# Magnetic mirror and the alleged angular momentum conservation during a reflection.

1. May 11, 2012

### Loro

I'm taking a short course in plasma physics, and we've covered quickly the magnetic mirror.

So the idea is that an ion, say a proton, moves along a helical path along parallel B-field lines - say in z-direction. Then the lines converge towards the z-axis, forming a shape like a bottleneck, with the B-field strength increasing in the direction of the narrow part; and on that converging bit, if the proton is not too fast, it gets slowed down, and reflected back.

So the way our lecturer explained it to us is that the z-velocity $v_{z}$ of the proton decreases, and that this kinetic energy has to go somewhere, because energy is conserved (B-field can't do work) so it gets converted into the energy of the rotational component of its motion (around the B-field lines) and so the tangential velocity $v_{\bot}$ increases.

Then it comes to a stop and this process reverses.

With all that I agree. I'm rarely satisfied with these sorts of explainations, but I drew it, etc. and found where the forces responsible for these changes in motion come from.

So from $v_{\bot} × B$ , there follows a force, that on average has got a component in z-direction, and that's what's stopping it.

Then from $v_{z} × B$, there follows a force which is always tangential and is speeding the rotations up. And if we calculate the energy loss due to these forces, we indeed get 0.

Then the lecturer says, that angular momentum wrt the z-axis is conserved too - from that he derives $v_{z}$ as a function of B (because B increases along the z-axis), and calculates that the B, at which the "stop" occurs, is:

$B=B_{0} (\frac{v_{\bot 0}^2 + v_{z 0}^2}{v_{\bot 0}^2} )$

where these quantities with zero are meant to be: before it entered the bottleneck.

And I know this formula is correct, however I can't agree that the angular momentum is conserved. There is this force that's speeding the rotations up - it clearly has got a torque. I told it to the lecturer and he said, that the angular momentum is conserved, "because it can't go anywhere"...

What's the true explaination, or my mistake?

Last edited: May 11, 2012
2. May 11, 2012

### M Quack

Re: Magnetic mirror and the alleged angular momentum conservation during a reflection

Angular momentum is v x r. As you increase B, the force v x B increases, forcing a smaller radius. At the same time, the torque you mention increases the speed, so that in the end the angular momentum v x r remains constant.

In the adiabatic approximation, the kinetic energy of the particle (mostly electrons!) is conserved. If you assume that both energy and angular momentum are conserved, then you end up with the exchange between v_parallel and v_perp that eventually gives v_parallel=0 at the reflection point.

Keep in mind that this is only an approximation. The higher order terms beyond this "adiabatic approximation" are called drifts, and there are grad B x B drifts, E x B drifts, ...

3. May 11, 2012

### Loro

Re: Magnetic mirror and the alleged angular momentum conservation during a reflection

Thanks,

We did cover drifts, and apparently the "braking" force here might me explained by a $\nabla B \times B$ drift, caused by the radial gradient of the field. This gives the same force, as the one we get from Lorentz.
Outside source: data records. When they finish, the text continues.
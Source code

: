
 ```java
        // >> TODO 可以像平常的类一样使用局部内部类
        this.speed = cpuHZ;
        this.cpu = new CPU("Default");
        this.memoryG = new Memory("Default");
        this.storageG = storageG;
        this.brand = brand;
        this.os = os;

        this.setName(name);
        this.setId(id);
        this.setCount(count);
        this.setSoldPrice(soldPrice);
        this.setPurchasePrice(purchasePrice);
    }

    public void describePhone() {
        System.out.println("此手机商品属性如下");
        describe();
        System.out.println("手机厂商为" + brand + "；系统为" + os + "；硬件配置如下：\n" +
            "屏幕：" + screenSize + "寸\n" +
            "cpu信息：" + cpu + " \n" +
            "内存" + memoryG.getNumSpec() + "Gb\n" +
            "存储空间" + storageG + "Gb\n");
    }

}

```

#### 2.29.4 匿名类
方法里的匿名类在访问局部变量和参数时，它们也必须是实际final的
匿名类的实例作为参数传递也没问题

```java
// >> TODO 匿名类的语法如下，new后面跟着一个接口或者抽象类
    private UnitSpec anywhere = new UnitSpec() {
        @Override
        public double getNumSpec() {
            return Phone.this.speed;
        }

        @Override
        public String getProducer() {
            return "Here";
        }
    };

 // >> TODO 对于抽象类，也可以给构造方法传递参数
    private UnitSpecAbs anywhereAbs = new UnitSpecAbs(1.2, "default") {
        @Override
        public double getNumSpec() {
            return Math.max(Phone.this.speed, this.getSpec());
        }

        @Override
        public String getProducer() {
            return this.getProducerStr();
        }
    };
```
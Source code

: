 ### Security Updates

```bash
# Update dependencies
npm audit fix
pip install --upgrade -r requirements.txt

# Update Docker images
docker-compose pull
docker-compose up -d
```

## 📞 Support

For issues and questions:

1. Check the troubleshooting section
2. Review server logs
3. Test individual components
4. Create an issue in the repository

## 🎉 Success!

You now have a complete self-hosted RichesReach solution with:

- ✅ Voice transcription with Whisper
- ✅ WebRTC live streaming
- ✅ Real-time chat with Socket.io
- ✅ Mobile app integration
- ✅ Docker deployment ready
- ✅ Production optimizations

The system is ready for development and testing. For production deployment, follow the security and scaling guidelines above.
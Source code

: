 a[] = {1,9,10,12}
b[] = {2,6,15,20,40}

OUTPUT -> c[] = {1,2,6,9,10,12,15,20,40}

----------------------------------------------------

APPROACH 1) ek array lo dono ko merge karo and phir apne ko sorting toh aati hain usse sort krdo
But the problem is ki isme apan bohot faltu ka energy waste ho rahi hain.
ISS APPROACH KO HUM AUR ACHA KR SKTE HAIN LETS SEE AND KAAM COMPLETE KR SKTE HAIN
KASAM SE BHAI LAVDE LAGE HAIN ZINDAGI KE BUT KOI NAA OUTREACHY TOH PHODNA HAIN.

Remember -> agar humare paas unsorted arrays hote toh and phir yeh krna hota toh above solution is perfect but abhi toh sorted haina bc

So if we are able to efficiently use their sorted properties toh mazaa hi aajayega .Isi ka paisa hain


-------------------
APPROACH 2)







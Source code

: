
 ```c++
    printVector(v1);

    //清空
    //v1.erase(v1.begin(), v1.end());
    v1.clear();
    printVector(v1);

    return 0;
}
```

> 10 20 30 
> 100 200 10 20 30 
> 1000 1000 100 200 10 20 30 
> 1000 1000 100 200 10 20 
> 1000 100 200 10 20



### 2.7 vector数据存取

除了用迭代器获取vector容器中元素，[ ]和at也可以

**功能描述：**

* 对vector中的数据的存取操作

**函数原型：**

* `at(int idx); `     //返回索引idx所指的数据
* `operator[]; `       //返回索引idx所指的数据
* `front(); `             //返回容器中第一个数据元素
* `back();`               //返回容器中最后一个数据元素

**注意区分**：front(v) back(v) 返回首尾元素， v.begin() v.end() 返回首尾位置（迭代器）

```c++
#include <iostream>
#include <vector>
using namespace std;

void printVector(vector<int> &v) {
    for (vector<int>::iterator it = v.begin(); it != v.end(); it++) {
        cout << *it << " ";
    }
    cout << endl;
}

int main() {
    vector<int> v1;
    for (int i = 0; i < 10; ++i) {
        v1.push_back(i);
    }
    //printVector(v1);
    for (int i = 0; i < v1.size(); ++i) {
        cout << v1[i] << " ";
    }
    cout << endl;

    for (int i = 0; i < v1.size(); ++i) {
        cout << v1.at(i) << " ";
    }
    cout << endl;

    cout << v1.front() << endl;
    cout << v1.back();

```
When you say it's just an approximation - how can the energy not be conserved? - if it wasn't then the B-field would have to do work!

The interesting thing is that the two effects that you said about, just cancel each other out to conserve momentum. So I guess my question is - is there any deeper explaination of this conspiracy?

4. May 12, 2012

### M Quack

Re: Magnetic mirror and the alleged angular momentum conservation during a reflection

I would have to dig out my plasma physics book to give a more detailed answer...

The approximation is that angular momentum is conserved. In a static magnetic field, energy should be conserved exactly - just as you point out.

I think grad B x B is pointing the wrong way. It should cause drift around the axis of the bottleneck.

5. May 12, 2012

### haruspex

Re: Magnetic mirror and the alleged angular momentum conservation during a reflection

Isn't the force at right angles to the motion, i.e. centripetal? That would mean there is no torque.

6. May 17, 2012

### Loro

Re: Magnetic mirror and the alleged angular momentum conservation during a reflection

haruspex, the $v_{\bot} × B$ is perpendicular to the rotational motion, and doesn't have a torque.

But $v_{z} × B$ does point tangentially and causes the $\nabla B × B$ drift mentioned by M Quack.

So yeah thanks a lot M Quack, I think the explaination that it's an approximation, helps me.

But still it's quite mysterious, because if it's an approximation, then the angular momentum is at least very close to being conserved, while there's a tangential force changing the motion quite dramatically, and I guess there must be some reason for that, that I don't understand.

...Or is it just because the angle between $v_{z}$ and $B$ is so small, that the approximation works, and if the bottleneck was steeper - it wouldn't?